*** Opening of DATA ***

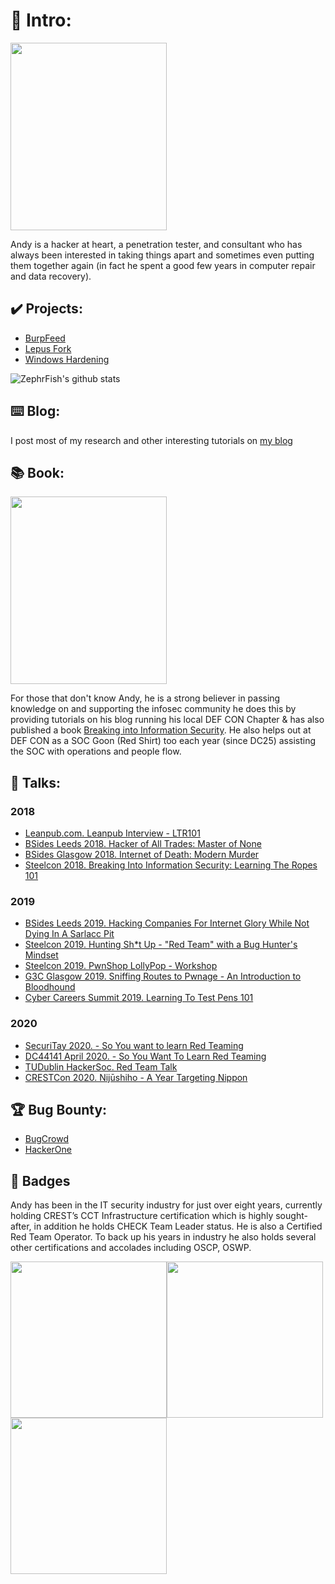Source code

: # 🔑 Intro:

<img src="https://blog.zsec.uk/content/images/2021/03/image-1.png" data-canonical-src="https://blog.zsec.uk/content/images/2021/03/image-1.png" width="250" height="300" />

Andy is a hacker at heart, a penetration tester, and consultant who has always been interested in taking things apart and sometimes even putting them together again (in fact he spent a good few years in computer repair and data recovery).

## ✔️ Projects:
- [BurpFeed](https://github.com/ZephrFish/BurpFeed)
- [Lepus Fork](https://github.com/ZephrFish/Lepus3)
- [Windows Hardening](https://github.com/ZephrFish/WindowsHardeningScript)

![ZephrFish's github stats](https://github-readme-stats.vercel.app/api?username=ZephrFish&show_icons=true&title_color=fff&icon_color=79ff97&text_color=9f9f9f&bg_color=151515)

## ⌨️ Blog: 
I post most of my research and other interesting tutorials on [my blog](https://blog.zsec.uk)

## 📚 Book:
<img src="https://d2sofvawe08yqg.cloudfront.net/ltr101-breaking-into-infosec/hero?1616712223" data-canonical-src="https://d2sofvawe08yqg.cloudfront.net/ltr101-breaking-into-infosec/hero?1616712223" width="250" height="300" />

For those that don't know Andy, he is a strong believer in passing knowledge on and supporting the infosec community he does this by providing tutorials on his blog running his local DEF CON Chapter & has also published a book [Breaking into Information Security](https://leanpub.com/ltr101-breaking-into-infosec). He also helps out at DEF CON as a SOC Goon (Red Shirt) too each year (since DC25) assisting the SOC with operations and people flow.

## 🎤 Talks:
### 2018
- [Leanpub.com. Leanpub Interview - LTR101](https://podtail.com/podcast/frontmatter-the-leanpub-author-stories-podcast/andy-gill-author-of-breaking-into-information-secu/)
- [BSides Leeds 2018. Hacker of All Trades: Master of None](https://www.youtube.com/watch?v=1Sj4RtMllu8)
- [BSides Glasgow 2018. Internet of Death: Modern Murder](https://www.youtube.com/watch?v=OjcMWUo4NHw)
- [Steelcon 2018. Breaking Into Information Security: Learning The Ropes 101](https://www.youtube.com/watch?v=4nLMcCCmEH0)

### 2019

- [BSides Leeds 2019. Hacking Companies For Internet Glory While Not Dying In A Sarlacc Pit](https://www.youtube.com/watch?v=WQVh2vsqZQ4)
- [Steelcon 2019. Hunting Sh*t Up - "Red Team" with a Bug Hunter's Mindset](https://www.youtube.com/watch?v=6YhiQRkTkzk)
- [Steelcon 2019. PwnShop LollyPop - Workshop](https://blog.zsec.uk/pwnshop-lollipop/)
- [G3C Glasgow 2019. Sniffing Routes to Pwnage - An Introduction to Bloodhound](https://youtu.be/EKv2c85aNeg?t=5648)
- [Cyber Careers Summit 2019. Learning To Test Pens 101](https://www.youtube.com/watch?v=LO-OohIiMcY&feature=youtu.be)

### 2020
- [SecuriTay 2020. - So You want to learn Red Teaming](https://youtu.be/LbvMF4sN_mo)
- [DC44141 April 2020. - So You Want To Learn Red Teaming](https://www.youtube.com/watch?v=bNedi7F-97M&feature=emb_logo)
- [TUDublin HackerSoc. Red Team Talk](https://www.youtube.com/watch?time_continue=482&v=BmkDMPef7f0&feature=emb_logo)
- [CRESTCon 2020. Nijūshiho - A Year Targeting Nippon](https://www.youtube.com/watch?v=nGBXUYbMqFk&feature=emb_logo)

## 🏆 Bug Bounty: 
- [BugCrowd](https://bugcrowd.com/ZephrFish)
- [HackerOne](https://hackerone.com/ZephrFish)

## 📛 Badges
Andy has been in the IT security industry for just over eight years, currently holding CREST’s CCT Infrastructure certification which is highly sought-after, in addition he holds CHECK Team Leader status. He is also a Certified Red Team Operator.
To back up his years in industry he also holds several other certifications and accolades including OSCP, OSWP.

<img src="https://media.eu.badgr.com/uploads/badges/assertion-srL135b8Q-u0FzA4luzang.png" data-canonical-src="https://media.eu.badgr.com/uploads/badges/assertion-srL135b8Q-u0FzA4luzang.png" width="250" height="250" /><img src="https://media.eu.badgr.com/assertion-ddb1c09e327b340fee8e5bbd6e58ba1e.png" data-canonical-src="https://media.eu.badgr.com/assertion-ddb1c09e327b340fee8e5bbd6e58ba1e.png" width="250" height="250" /><img src="https://media.eu.badgr.com/uploads/badges/585c625b45167c849f8ae58054984c1b08f735c547b945818e75f661d742d25f.png" data-canonical-src="https://media.eu.badgr.com/uploads/badges/585c625b45167c849f8ae58054984c1b08f735c547b945818e75f661d742d25f.png" width="250" height="250" />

*** Close of DATA ***

EXERCISE PROMPT: Please count the lines in the records that hold the string "width", and give the number alone.

EXERCISE RESULT: 3